Data listing:
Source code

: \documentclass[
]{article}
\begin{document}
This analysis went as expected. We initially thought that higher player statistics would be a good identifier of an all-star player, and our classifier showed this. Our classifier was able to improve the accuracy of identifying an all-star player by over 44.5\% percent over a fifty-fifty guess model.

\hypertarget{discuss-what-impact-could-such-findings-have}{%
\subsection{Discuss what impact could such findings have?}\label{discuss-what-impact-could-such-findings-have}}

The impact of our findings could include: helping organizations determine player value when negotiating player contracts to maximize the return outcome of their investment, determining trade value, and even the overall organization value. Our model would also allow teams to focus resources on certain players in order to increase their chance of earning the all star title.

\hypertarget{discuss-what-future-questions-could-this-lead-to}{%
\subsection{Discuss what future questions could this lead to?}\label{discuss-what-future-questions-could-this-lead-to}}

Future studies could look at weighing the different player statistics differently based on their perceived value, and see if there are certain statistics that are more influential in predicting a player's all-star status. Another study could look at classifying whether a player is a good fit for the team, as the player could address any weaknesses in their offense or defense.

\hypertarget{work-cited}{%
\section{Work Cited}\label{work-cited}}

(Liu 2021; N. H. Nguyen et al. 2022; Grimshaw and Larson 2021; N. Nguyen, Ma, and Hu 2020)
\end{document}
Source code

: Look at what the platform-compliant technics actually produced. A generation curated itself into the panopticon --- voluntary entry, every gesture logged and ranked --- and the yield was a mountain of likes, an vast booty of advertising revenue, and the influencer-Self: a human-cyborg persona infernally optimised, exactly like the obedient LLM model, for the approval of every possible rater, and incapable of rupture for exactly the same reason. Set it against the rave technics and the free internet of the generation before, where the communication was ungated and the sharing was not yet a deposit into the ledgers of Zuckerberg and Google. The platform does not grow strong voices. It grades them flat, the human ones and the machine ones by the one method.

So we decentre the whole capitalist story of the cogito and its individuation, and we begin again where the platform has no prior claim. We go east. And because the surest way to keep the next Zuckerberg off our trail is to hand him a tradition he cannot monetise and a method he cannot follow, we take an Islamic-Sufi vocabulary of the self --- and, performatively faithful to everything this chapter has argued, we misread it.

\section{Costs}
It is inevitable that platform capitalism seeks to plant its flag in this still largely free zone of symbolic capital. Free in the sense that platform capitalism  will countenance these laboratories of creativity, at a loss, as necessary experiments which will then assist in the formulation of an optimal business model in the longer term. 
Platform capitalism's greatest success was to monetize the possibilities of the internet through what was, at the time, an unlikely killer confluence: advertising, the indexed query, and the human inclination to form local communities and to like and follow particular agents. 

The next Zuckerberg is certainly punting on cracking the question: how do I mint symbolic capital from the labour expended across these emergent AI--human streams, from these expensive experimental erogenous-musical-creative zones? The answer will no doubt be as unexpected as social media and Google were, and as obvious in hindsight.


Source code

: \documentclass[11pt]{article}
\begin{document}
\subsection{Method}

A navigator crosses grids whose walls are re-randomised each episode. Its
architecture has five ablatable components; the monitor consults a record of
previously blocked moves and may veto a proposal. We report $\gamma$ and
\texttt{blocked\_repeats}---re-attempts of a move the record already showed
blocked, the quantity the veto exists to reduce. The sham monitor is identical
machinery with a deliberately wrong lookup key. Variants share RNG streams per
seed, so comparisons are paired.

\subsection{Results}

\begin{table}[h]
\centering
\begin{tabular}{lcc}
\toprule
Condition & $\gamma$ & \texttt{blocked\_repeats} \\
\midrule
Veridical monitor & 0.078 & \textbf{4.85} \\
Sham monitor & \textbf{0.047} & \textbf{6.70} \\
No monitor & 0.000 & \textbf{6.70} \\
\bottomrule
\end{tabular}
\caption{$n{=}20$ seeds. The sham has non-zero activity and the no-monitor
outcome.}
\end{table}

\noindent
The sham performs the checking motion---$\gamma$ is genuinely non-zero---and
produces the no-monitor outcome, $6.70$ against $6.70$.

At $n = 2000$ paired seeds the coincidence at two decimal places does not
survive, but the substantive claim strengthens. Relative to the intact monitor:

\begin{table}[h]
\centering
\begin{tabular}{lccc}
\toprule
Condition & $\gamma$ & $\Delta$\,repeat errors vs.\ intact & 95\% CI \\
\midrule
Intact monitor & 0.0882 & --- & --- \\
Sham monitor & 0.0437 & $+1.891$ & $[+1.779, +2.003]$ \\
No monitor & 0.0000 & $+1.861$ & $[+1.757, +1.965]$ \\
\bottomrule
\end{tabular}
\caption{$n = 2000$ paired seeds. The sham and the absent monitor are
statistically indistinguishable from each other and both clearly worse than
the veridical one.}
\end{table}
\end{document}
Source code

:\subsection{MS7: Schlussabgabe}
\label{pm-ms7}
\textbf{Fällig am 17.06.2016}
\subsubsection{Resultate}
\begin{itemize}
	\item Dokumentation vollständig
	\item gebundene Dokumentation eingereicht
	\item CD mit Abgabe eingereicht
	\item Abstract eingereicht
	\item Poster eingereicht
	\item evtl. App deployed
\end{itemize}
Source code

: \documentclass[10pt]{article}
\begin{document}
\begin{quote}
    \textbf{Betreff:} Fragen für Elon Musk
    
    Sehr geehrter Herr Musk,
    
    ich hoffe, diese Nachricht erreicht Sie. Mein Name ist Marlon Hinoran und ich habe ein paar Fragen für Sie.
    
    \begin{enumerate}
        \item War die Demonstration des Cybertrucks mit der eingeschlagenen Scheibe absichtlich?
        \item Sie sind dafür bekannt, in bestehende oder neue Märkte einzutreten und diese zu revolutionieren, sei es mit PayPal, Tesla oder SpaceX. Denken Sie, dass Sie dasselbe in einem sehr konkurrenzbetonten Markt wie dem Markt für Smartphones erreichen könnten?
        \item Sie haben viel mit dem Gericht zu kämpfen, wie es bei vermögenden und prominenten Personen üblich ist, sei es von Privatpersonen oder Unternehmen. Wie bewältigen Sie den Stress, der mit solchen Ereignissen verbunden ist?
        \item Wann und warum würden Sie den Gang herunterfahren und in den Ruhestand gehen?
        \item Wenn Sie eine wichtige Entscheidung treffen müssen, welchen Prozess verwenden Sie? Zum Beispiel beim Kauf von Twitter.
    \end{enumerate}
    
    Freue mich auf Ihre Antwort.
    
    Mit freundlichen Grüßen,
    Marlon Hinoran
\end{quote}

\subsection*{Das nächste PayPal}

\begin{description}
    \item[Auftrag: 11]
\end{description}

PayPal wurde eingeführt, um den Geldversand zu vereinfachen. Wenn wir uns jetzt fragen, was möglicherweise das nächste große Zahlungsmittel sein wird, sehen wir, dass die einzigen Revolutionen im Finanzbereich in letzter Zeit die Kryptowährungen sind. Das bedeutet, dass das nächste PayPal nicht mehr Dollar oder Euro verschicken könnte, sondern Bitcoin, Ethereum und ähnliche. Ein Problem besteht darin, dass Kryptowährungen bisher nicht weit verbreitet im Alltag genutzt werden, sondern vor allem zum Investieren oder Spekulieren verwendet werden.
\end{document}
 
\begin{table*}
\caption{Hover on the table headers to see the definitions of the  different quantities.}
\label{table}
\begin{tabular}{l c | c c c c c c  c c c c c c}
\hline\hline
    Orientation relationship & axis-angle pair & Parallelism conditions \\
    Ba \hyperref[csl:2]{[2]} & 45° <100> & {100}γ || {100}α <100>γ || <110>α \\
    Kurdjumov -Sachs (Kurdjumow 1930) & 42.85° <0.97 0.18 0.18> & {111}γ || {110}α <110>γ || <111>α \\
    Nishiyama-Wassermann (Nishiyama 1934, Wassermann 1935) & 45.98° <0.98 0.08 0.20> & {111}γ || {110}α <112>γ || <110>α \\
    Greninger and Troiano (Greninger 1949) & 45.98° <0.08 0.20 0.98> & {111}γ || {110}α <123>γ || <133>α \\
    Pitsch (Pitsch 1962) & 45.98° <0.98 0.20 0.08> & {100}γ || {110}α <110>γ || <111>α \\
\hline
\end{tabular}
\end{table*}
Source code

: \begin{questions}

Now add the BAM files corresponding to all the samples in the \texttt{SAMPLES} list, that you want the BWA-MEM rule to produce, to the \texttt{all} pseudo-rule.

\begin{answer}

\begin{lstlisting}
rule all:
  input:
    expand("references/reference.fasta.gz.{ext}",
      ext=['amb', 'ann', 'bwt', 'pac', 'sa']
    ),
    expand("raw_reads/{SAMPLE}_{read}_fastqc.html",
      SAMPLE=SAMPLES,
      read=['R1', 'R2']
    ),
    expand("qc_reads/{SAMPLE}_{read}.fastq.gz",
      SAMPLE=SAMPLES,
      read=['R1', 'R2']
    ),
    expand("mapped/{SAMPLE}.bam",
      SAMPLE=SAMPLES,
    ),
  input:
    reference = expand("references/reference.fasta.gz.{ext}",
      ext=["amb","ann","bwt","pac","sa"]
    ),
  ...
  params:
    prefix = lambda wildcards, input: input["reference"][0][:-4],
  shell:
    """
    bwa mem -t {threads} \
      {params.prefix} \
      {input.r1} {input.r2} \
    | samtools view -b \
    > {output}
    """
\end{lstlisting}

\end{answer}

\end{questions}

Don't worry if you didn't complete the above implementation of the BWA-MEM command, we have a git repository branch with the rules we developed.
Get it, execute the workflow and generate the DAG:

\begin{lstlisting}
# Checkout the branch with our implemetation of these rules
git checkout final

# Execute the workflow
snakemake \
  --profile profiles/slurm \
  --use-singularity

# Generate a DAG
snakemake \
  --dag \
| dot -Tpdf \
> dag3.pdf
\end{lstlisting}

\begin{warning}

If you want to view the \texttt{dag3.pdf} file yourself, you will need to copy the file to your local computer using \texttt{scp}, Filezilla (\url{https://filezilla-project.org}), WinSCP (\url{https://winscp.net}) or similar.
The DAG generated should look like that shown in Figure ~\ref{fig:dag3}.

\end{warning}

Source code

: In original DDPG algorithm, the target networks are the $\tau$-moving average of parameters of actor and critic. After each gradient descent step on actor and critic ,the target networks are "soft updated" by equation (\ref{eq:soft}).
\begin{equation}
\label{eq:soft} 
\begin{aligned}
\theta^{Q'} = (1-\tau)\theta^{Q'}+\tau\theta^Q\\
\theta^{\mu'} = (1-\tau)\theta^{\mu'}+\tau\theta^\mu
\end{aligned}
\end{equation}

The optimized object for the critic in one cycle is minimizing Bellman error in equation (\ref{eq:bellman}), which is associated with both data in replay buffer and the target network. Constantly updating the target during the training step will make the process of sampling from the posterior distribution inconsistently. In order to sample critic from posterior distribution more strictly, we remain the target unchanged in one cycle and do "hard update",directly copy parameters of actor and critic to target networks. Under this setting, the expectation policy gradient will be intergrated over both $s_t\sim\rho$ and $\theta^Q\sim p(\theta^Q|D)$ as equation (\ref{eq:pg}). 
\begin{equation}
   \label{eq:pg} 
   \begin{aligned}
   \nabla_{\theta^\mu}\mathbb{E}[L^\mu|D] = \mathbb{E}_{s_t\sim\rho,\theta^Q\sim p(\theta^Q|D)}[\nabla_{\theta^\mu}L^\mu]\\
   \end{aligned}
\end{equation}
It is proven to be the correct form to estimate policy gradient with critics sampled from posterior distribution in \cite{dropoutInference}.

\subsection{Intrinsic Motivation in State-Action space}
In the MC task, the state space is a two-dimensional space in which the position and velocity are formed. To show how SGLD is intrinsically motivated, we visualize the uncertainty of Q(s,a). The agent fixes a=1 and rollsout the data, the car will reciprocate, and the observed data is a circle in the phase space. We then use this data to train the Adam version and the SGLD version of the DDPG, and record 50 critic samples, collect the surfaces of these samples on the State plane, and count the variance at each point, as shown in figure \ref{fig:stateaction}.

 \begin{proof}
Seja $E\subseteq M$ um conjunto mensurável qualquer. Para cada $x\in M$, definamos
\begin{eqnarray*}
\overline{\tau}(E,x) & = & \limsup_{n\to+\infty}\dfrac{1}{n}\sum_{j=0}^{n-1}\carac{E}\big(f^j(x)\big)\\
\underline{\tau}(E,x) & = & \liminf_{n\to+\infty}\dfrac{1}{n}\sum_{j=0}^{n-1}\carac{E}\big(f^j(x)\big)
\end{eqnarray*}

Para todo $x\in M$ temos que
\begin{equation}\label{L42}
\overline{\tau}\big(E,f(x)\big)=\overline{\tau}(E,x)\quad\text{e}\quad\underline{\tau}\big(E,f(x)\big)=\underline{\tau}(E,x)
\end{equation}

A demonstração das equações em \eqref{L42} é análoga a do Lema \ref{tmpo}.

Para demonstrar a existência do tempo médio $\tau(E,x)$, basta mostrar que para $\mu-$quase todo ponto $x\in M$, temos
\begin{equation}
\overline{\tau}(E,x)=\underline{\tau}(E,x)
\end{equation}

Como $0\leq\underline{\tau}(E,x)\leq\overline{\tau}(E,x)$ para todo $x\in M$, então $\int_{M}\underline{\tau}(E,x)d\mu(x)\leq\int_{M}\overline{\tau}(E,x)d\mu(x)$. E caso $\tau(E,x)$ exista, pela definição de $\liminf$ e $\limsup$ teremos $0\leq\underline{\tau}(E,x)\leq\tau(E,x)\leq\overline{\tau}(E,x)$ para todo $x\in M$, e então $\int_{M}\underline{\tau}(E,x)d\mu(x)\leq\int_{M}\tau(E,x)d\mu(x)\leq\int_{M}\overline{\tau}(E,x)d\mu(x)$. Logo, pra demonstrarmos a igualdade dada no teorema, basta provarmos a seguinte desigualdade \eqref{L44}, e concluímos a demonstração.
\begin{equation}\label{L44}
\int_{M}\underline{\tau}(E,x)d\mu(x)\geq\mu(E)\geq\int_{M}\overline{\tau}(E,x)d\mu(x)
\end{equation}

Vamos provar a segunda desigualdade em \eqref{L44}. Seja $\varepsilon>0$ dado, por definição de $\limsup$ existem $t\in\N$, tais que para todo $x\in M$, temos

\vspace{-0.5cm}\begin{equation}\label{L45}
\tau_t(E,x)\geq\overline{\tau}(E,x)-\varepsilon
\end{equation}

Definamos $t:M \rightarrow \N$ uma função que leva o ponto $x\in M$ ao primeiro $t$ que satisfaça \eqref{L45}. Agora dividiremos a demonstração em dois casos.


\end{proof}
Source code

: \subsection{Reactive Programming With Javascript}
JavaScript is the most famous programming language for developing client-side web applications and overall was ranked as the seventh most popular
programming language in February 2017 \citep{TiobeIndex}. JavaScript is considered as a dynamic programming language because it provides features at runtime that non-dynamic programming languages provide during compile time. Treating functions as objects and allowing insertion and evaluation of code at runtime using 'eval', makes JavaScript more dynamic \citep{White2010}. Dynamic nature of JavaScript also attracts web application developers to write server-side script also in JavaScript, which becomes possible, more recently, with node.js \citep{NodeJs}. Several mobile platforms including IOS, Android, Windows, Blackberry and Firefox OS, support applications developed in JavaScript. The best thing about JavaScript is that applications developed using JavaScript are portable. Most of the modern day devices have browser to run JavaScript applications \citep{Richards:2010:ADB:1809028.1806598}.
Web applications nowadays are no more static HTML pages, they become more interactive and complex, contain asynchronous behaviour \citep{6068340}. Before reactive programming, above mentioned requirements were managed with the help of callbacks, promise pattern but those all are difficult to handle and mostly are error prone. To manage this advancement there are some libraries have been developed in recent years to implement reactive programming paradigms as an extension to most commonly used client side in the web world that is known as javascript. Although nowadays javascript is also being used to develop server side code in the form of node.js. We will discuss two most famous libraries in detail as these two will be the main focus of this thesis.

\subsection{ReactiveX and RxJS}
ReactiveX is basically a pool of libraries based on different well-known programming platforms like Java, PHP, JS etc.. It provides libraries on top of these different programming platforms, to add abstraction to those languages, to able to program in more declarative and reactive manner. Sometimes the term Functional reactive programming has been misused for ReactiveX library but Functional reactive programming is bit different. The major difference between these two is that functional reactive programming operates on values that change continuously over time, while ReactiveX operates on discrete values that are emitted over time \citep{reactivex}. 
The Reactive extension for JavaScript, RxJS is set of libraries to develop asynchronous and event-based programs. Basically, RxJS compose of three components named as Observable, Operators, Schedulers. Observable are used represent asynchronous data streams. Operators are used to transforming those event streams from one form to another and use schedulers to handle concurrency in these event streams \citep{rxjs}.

What is required:
Find the word "input" in the entries above, then copy each line that holds it.

Answer section:
  input:
  input:
    prefix = lambda wildcards, input: input["reference"][0][:-4],
      {input.r1} {input.r2} \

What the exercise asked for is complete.